Fisheries Society of the British Isles
- Founded: 1967
- Founders: Jack W. Jones, David Le Cren, Peter Tombleson, Lionel Mawdesley-Thomas, Alwyne Wheeler
- Type: Non-profit organization
- Website: http://www.fsbi.org.uk

= Fisheries Society of the British Isles =

The Fisheries Society of the British Isles is an international, non-political, learned society, based in the United Kingdom, that supports scientific activity in fish biology and management through charitable sponsorship. Membership is open to anyone interested in these objectives. There have been eleven Presidents of the FSBI since its foundation including Ray Beverton FRS and Felicity Huntingford FRSE.

==Origins==
In the mid-1960s, several annual conferences on fish ecology were initiated in Liverpool in the United Kingdom, by Dr Jack W. Jones, a member of the Department of Zoology at the University of Liverpool. In March 1967 at one of these meetings informal discussion took place about the formation of a British society for fish and fisheries biology. Participants in the discussion were Jack Jones, David LeCren, a biologist at the Freshwater Biological Association Laboratory at Windermere, Peter Tombleson, an angling journalist and administrator, Lionel Mawdesley-Thomas, a fish pathologist at the Huntingdon Research Centre, and Alwynne Wheeler a taxonomist at the Natural History Museum, London. The discussions led to an inaugural meeting of the Fisheries Society of the British Isles on 21 October 1967 at the meeting rooms of the Zoological Society of London.

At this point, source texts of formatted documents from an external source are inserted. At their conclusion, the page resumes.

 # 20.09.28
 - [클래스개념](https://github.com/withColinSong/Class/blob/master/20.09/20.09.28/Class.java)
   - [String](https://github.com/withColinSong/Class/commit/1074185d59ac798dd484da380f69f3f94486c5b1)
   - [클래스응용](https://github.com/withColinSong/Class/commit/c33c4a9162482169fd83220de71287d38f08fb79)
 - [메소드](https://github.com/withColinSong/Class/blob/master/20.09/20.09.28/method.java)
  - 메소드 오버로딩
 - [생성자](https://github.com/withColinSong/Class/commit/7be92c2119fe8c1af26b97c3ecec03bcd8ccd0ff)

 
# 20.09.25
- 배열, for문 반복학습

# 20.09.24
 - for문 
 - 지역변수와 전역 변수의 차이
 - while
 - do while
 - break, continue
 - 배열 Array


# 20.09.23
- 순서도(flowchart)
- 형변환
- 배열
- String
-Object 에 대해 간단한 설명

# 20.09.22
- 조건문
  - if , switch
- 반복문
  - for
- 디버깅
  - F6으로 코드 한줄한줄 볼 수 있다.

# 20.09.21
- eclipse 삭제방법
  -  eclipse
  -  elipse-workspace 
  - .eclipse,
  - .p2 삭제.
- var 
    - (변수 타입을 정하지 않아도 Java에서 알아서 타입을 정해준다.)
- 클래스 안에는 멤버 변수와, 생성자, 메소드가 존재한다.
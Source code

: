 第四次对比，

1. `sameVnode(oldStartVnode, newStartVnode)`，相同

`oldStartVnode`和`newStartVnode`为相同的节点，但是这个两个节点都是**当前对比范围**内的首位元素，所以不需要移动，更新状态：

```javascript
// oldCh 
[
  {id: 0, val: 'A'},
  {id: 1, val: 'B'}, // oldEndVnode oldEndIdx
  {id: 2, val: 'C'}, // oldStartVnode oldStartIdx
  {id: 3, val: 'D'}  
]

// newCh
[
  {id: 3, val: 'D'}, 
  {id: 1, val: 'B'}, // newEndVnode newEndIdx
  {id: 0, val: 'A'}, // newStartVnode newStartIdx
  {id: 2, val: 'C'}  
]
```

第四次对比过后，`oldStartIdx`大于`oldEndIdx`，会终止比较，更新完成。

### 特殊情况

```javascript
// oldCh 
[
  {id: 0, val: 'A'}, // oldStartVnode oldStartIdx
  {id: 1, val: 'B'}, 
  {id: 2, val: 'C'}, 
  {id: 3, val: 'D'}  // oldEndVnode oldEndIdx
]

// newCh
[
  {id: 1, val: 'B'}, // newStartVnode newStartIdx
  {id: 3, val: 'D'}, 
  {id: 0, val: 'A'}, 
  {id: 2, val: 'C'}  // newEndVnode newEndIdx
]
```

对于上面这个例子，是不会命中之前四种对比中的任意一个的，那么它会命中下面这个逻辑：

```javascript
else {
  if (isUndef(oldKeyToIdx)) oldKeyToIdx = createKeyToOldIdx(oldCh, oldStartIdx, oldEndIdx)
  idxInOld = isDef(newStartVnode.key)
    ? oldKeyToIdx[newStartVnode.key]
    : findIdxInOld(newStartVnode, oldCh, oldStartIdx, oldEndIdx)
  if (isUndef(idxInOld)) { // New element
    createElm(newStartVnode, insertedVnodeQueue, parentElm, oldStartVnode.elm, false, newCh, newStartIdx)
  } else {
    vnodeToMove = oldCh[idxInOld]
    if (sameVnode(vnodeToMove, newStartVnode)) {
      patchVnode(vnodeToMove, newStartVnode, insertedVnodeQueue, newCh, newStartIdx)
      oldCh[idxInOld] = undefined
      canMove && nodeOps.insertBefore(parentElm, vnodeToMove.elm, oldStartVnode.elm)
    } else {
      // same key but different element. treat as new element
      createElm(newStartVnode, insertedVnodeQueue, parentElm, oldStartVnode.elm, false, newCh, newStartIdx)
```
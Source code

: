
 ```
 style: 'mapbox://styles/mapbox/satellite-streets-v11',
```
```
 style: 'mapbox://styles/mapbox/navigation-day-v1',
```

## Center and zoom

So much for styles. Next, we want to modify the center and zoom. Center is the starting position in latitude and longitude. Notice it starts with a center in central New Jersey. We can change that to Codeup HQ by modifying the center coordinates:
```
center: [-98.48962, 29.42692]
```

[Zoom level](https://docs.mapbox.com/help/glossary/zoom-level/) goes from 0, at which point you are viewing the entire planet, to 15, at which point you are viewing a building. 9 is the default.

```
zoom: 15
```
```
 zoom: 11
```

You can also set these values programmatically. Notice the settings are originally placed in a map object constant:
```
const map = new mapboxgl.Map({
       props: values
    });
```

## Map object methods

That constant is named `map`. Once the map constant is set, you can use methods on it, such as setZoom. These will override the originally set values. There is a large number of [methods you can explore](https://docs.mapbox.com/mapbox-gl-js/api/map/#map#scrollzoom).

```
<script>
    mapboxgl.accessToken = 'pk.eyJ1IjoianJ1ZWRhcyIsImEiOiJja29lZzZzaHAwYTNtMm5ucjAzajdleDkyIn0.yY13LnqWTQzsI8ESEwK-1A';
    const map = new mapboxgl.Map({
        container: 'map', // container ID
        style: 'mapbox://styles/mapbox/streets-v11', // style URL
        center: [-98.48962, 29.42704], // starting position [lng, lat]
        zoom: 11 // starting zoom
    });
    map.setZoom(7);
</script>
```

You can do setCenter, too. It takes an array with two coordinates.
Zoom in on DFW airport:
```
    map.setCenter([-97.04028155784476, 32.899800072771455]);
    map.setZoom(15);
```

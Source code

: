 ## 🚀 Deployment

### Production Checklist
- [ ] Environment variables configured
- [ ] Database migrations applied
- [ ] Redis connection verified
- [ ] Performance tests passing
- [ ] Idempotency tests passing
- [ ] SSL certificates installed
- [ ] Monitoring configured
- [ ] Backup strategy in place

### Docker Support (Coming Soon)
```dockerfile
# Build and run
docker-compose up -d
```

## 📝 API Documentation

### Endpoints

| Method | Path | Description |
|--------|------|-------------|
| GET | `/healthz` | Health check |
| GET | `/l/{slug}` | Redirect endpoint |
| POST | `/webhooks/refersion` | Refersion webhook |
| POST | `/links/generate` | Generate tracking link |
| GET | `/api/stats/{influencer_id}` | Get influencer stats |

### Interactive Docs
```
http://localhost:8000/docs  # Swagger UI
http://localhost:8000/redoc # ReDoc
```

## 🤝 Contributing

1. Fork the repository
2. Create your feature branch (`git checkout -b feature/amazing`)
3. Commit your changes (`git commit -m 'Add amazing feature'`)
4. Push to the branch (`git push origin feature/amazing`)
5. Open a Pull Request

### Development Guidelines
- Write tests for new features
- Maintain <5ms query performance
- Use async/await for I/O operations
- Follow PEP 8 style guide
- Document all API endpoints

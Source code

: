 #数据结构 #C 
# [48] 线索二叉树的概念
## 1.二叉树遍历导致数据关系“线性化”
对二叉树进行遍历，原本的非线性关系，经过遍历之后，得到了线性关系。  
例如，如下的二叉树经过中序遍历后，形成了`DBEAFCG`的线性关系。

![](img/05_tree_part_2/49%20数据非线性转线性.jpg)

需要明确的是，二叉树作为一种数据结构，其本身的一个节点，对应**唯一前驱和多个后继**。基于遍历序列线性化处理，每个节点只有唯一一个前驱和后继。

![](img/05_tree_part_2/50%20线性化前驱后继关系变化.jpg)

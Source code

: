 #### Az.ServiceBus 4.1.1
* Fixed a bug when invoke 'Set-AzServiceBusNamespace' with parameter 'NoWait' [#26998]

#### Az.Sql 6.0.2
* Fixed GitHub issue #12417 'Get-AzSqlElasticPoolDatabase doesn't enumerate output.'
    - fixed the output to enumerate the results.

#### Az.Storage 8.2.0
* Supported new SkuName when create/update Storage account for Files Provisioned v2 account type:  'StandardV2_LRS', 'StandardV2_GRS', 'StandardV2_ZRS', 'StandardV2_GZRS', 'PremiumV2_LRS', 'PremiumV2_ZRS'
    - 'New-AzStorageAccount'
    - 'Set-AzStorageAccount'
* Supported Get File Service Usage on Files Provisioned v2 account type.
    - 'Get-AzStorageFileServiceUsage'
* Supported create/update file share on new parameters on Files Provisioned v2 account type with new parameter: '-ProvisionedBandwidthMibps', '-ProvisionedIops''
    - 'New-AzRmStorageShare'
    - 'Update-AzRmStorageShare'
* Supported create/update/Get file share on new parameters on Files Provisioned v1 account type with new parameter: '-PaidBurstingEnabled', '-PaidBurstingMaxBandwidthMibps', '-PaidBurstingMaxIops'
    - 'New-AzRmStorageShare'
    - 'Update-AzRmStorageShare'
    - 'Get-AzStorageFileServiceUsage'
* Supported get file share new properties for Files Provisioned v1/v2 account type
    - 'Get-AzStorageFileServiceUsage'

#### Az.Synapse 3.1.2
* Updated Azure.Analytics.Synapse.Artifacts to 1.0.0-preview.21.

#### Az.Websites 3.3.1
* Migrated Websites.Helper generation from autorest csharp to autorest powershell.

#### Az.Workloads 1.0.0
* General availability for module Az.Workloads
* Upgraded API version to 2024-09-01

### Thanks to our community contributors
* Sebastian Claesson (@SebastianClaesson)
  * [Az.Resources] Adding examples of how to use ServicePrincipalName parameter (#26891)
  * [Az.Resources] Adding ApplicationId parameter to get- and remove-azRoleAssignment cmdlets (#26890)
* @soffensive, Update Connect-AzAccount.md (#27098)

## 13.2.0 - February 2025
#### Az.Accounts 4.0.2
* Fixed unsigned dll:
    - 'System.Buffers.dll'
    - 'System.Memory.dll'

James Chubb, also from the Department of Zoology, University of Liverpool, was appointed as the first editor of its journal, the Journal of Fish Biology.

==Medal awards==
The Society awards medals to recognize distinction in the field of fish biology and fisheries science and to raise the profile of the discipline and of the Society in the wider scientific community. Medals are awarded to individuals who have made an outstanding contribution to fish biology and/or fisheries. Medals awarded include the Beverton Medal, named in honour of Ray Beverton, and the FSBI Medal awarded to younger scientists.

==Grants==
The FSBI supports research in the fields of fish biology and fisheries science through the award of a range of research grants, studentships, internships and travel scholarships. The schemes are designed to support researchers at all stages of their career, from undergraduate through to post-retirement.